▶ Task instructions: Emit the data below verbatim, stripping out any pictures.

▶ Data for review:
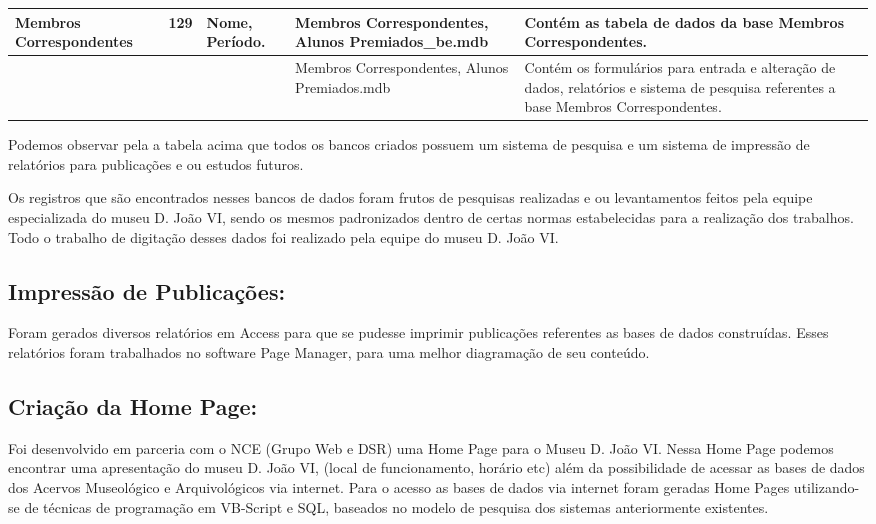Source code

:\begin{center}
	\begin{tabular}{|p{2cm} | p{2.3cm} | p{3.7cm} | p{3cm} | p{3.5cm} |} 
		\hline
		Membros Correspondentes & 129 & Nome, Período. & Membros Correspondentes, Alunos Premiados\_be.mdb & Contém as tabela de dados da base Membros Correspondentes.\\
		\hline
		&  &  & Membros Correspondentes, Alunos Premiados.mdb & Contém os formulários para entrada e alteração de dados, relatórios e sistema de pesquisa referentes a base Membros Correspondentes.\\
		\hline 	
	\end{tabular}
\end{center}

Podemos observar pela a tabela acima que todos os bancos criados possuem um sistema de pesquisa e um sistema de impressão de relatórios para publicações e ou estudos futuros.

Os registros que são encontrados nesses bancos de dados foram frutos de pesquisas realizadas e ou levantamentos feitos pela equipe especializada do museu D. João VI, sendo os mesmos padronizados dentro de certas normas estabelecidas para a realização dos trabalhos. Todo o trabalho de digitação desses dados foi realizado pela equipe do museu D. João VI.

\subsection{Impressão de Publicações:}

Foram gerados diversos relatórios em Access para que se pudesse imprimir publicações referentes as bases de dados construídas. Esses relatórios foram trabalhados no software Page Manager, para uma melhor diagramação de seu conteúdo.

\subsection{Criação da Home Page:}

Foi desenvolvido em parceria com o NCE (Grupo Web e DSR) uma Home Page para o Museu D. João VI. Nessa Home Page podemos encontrar uma apresentação do museu D. João VI, (local de funcionamento, horário etc) além da possibilidade de acessar as bases de dados dos Acervos Museológico e Arquivológicos via internet. Para o acesso as bases de dados via internet foram geradas Home Pages utilizando-se de técnicas de programação em VB-Script e SQL, baseados no modelo de pesquisa dos sistemas anteriormente existentes.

▶ Expected answer:
Source code

:\begin{center}
	\begin{tabular}{|p{2cm} | p{2.3cm} | p{3.7cm} | p{3cm} | p{3.5cm} |} 
		\hline
		Membros Correspondentes & 129 & Nome, Período. & Membros Correspondentes, Alunos Premiados\_be.mdb & Contém as tabela de dados da base Membros Correspondentes.\\
		\hline
		&  &  & Membros Correspondentes, Alunos Premiados.mdb & Contém os formulários para entrada e alteração de dados, relatórios e sistema de pesquisa referentes a base Membros Correspondentes.\\
		\hline 	
	\end{tabular}
\end{center}

Podemos observar pela a tabela acima que todos os bancos criados possuem um sistema de pesquisa e um sistema de impressão de relatórios para publicações e ou estudos futuros.

Os registros que são encontrados nesses bancos de dados foram frutos de pesquisas realizadas e ou levantamentos feitos pela equipe especializada do museu D. João VI, sendo os mesmos padronizados dentro de certas normas estabelecidas para a realização dos trabalhos. Todo o trabalho de digitação desses dados foi realizado pela equipe do museu D. João VI.

\subsection{Impressão de Publicações:}

Foram gerados diversos relatórios em Access para que se pudesse imprimir publicações referentes as bases de dados construídas. Esses relatórios foram trabalhados no software Page Manager, para uma melhor diagramação de seu conteúdo.

\subsection{Criação da Home Page:}

Foi desenvolvido em parceria com o NCE (Grupo Web e DSR) uma Home Page para o Museu D. João VI. Nessa Home Page podemos encontrar uma apresentação do museu D. João VI, (local de funcionamento, horário etc) além da possibilidade de acessar as bases de dados dos Acervos Museológico e Arquivológicos via internet. Para o acesso as bases de dados via internet foram geradas Home Pages utilizando-se de técnicas de programação em VB-Script e SQL, baseados no modelo de pesquisa dos sistemas anteriormente existentes.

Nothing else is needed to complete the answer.